For the last 57 days, a dead body has been allegedly decomposing in a tribal village in Sabarkantha district, as relatives demand justice for what they say was murder. Police believe the man died in an accident — and say that holding on to the body is in fact a local tribal custom. A police team that went to the village could neither find the body nor detect any smell of decomposition.
On December 4, Jivabhai Bhurabhai Bhumbadia of Chikhla village in Sabarkantha’s Khedbrahma taluka was found dead beside his tractor at Jaswantpura village under Hadad police station area. Local police concluded he had died in an accident, registered an FIR against the tractor driver under IPC sections 279 (rash driving) and 304A (causing death by negligence) and, after the autopsy, handed the body to relatives.

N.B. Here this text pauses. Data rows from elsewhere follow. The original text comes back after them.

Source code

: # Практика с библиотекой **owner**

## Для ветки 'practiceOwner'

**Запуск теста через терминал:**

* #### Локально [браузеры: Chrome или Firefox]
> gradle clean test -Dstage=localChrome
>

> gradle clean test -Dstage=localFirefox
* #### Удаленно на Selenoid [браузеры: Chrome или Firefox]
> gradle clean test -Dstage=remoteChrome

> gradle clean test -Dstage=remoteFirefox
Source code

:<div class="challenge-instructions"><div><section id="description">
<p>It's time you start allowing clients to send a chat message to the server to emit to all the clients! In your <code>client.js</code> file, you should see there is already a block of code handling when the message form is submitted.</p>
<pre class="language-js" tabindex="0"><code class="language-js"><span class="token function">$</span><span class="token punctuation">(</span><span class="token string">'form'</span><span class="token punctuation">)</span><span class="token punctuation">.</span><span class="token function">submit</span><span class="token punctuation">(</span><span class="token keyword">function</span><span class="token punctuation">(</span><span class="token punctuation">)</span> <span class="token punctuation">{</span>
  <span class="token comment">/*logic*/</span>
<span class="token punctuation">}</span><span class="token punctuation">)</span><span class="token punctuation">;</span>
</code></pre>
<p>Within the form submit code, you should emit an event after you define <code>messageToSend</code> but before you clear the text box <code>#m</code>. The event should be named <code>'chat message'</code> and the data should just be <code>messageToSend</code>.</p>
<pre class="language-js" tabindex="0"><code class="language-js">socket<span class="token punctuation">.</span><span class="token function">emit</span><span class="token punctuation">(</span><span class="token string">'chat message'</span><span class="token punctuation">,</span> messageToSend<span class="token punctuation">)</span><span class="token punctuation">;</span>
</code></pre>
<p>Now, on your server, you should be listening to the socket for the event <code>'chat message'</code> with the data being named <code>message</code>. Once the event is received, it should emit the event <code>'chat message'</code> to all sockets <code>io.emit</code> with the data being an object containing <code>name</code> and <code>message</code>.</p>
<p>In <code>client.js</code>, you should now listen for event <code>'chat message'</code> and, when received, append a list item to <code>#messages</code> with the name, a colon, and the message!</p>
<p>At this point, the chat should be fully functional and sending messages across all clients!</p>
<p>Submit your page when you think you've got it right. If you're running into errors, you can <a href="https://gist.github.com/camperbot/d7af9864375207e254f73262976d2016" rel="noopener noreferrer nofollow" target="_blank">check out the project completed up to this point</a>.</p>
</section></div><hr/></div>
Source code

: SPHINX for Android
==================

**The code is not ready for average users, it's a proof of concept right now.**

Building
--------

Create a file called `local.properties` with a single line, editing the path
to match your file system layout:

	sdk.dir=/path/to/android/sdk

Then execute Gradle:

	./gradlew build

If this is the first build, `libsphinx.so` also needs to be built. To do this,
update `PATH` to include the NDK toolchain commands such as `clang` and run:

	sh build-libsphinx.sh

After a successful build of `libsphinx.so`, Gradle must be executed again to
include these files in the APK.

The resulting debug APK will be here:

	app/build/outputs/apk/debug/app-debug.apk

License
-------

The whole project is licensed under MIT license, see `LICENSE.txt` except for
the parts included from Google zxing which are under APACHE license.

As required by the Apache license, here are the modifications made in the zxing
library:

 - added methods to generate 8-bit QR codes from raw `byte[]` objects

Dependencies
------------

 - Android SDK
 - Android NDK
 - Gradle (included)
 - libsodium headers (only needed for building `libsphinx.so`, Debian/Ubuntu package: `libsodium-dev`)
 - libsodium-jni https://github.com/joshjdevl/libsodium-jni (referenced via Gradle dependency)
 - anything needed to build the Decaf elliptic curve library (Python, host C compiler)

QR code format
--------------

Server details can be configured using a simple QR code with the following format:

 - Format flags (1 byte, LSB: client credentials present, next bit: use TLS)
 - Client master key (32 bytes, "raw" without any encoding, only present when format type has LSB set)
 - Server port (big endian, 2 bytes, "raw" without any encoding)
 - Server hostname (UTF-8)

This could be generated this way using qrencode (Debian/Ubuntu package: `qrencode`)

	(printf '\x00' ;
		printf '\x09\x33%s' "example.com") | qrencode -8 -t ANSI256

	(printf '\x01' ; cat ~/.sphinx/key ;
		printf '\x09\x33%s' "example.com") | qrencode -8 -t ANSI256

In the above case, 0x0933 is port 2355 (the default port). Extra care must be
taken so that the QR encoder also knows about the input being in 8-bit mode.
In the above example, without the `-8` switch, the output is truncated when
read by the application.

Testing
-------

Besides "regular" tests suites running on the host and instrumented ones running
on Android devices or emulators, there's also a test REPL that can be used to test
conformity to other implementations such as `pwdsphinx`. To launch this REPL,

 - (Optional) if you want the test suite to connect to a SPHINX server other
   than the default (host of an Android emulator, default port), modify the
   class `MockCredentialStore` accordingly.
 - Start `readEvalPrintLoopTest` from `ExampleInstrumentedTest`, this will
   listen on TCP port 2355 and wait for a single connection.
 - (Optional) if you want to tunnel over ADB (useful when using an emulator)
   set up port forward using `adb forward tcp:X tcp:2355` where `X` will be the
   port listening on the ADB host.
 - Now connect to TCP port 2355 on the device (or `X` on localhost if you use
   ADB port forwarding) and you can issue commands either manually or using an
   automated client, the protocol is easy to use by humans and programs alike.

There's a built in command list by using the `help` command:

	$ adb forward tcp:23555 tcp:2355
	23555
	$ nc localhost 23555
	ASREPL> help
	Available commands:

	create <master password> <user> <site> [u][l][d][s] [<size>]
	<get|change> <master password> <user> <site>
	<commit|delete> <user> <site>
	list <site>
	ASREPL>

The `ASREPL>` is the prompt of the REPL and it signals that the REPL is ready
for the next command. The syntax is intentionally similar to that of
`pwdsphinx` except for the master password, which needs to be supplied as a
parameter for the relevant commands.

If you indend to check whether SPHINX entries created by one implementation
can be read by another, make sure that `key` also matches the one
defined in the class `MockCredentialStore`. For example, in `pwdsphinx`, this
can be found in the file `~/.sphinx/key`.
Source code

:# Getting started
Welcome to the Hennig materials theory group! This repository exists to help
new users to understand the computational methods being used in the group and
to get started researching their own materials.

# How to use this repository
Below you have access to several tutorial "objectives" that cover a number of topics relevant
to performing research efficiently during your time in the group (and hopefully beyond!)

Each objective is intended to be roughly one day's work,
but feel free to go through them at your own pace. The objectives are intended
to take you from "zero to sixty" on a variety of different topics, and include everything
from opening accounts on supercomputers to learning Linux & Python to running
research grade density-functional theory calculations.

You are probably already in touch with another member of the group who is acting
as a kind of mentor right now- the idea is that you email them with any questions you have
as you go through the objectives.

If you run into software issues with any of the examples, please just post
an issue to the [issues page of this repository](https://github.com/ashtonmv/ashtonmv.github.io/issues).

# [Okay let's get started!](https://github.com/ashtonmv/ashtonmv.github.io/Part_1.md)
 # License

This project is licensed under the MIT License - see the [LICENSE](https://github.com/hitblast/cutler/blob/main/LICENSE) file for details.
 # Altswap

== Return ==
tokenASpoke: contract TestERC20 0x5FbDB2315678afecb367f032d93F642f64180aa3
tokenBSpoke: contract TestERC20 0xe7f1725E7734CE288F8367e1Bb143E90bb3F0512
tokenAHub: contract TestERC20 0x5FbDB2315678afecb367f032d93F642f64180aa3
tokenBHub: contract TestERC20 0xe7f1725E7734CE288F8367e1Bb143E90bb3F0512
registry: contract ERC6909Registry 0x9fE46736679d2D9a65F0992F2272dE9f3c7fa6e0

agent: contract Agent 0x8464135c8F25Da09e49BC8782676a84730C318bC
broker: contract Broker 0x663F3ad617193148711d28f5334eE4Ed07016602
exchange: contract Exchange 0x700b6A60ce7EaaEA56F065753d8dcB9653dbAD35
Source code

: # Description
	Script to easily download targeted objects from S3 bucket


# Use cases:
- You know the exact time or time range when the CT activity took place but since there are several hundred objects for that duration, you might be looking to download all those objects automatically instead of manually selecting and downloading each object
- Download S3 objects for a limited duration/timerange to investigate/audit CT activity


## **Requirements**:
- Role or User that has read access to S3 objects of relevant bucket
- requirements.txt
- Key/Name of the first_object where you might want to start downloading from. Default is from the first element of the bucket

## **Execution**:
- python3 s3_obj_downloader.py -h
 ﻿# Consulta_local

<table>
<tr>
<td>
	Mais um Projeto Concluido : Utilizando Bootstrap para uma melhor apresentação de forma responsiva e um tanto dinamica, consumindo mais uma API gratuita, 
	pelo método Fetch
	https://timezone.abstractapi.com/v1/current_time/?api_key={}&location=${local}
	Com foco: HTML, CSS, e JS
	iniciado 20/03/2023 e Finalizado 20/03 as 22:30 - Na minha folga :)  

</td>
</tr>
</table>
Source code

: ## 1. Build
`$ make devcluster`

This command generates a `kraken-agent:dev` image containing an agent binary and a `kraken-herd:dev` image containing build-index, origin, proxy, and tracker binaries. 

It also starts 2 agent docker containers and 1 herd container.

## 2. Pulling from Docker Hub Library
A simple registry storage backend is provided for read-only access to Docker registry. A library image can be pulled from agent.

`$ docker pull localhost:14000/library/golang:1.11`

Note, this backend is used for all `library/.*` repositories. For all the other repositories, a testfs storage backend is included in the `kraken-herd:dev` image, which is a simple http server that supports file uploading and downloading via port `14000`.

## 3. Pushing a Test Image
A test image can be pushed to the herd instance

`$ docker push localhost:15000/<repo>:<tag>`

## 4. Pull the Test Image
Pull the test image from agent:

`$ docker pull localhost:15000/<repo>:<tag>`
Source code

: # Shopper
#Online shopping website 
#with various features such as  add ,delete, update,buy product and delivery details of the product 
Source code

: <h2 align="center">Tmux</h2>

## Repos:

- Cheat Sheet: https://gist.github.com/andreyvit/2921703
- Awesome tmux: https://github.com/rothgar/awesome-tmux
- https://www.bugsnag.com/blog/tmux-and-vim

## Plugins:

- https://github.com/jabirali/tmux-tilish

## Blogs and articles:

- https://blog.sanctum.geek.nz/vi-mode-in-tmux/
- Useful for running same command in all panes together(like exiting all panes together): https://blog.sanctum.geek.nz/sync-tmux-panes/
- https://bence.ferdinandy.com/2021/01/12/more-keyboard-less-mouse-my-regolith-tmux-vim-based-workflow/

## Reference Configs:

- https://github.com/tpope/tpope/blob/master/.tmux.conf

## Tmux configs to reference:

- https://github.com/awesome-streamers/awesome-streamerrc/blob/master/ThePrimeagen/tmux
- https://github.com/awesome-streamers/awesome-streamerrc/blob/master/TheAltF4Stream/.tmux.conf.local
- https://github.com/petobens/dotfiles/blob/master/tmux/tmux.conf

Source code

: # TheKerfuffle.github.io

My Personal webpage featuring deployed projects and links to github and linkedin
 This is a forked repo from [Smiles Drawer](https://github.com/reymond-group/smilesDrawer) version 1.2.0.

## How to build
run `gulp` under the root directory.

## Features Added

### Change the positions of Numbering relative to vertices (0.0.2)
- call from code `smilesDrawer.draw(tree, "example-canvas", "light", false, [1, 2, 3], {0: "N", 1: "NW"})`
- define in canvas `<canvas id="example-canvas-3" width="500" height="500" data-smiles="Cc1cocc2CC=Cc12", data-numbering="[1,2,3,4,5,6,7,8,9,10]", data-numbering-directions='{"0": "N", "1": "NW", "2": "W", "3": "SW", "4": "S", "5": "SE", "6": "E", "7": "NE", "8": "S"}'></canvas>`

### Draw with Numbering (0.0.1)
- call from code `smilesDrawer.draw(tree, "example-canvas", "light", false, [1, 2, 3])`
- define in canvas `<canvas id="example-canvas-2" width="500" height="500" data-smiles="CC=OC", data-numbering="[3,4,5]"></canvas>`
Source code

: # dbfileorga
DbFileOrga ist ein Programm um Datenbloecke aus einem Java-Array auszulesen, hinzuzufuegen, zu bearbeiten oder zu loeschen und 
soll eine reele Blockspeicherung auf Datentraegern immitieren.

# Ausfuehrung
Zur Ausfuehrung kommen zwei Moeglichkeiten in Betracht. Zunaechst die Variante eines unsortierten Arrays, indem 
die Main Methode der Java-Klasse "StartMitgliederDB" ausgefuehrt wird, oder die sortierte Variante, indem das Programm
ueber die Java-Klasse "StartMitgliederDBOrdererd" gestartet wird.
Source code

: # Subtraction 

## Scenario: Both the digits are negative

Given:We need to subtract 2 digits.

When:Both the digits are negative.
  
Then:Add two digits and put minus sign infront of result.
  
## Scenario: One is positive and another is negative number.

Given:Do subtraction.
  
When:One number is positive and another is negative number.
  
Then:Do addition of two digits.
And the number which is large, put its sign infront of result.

But Navjibhai, Jivabhai's younger brother, alleged that Jivabhai had been killed by neighbours over rivalry arising out of Jivabhai’s ownership of the tractor.
“There was only one tractor in the village before Jivabhai bought his, and started earning money. This led to rivalry between him and the people who own the other tractor. Everyone knows that my brother was killed somewhere else and the body was dumped at Jaswantpura,” Navjibhai said over the phone.
“But when we tried to lodge an FIR against the suspects the police didn’t listen to us and instead recorded that my brother was killed in a road accident,” he said.
Sabarkantha police say the refusal to cremate the body is a local tribal custom called “chadotaru”. Any unnatural death leads to demands for money from the accused, and the entire village of the victim throngs the village of the accused with the body until they are paid, they say. Whatever price is recovered is distributed among the victims' family, tribal leaders and the local police.
Sabarkantha superintendent of police Chirag Karodia said, “We sent out police teams to know the problem but couldn’t find the body or the smell that comes from decomposition.”
Ashwin Kotwal, the Congress MLA from Khedbrahma, however, blamed the police and administration. He said Jivabhai's daughter Sumiben had written to the chief minister, state police chief and other senior officials on December 27, attaching affidavits of her complaint and witnesses’ accounts of her father’s alleged murder, but had received no response.
“This is not new in the region. Such cases keep happening but the administration hasn't learnt anything. In 2008, a dead body was kept for a year and four months before the matter was resolved. The police have no interaction with local people, and they are afraid to approach the police directly,” Kotwal said.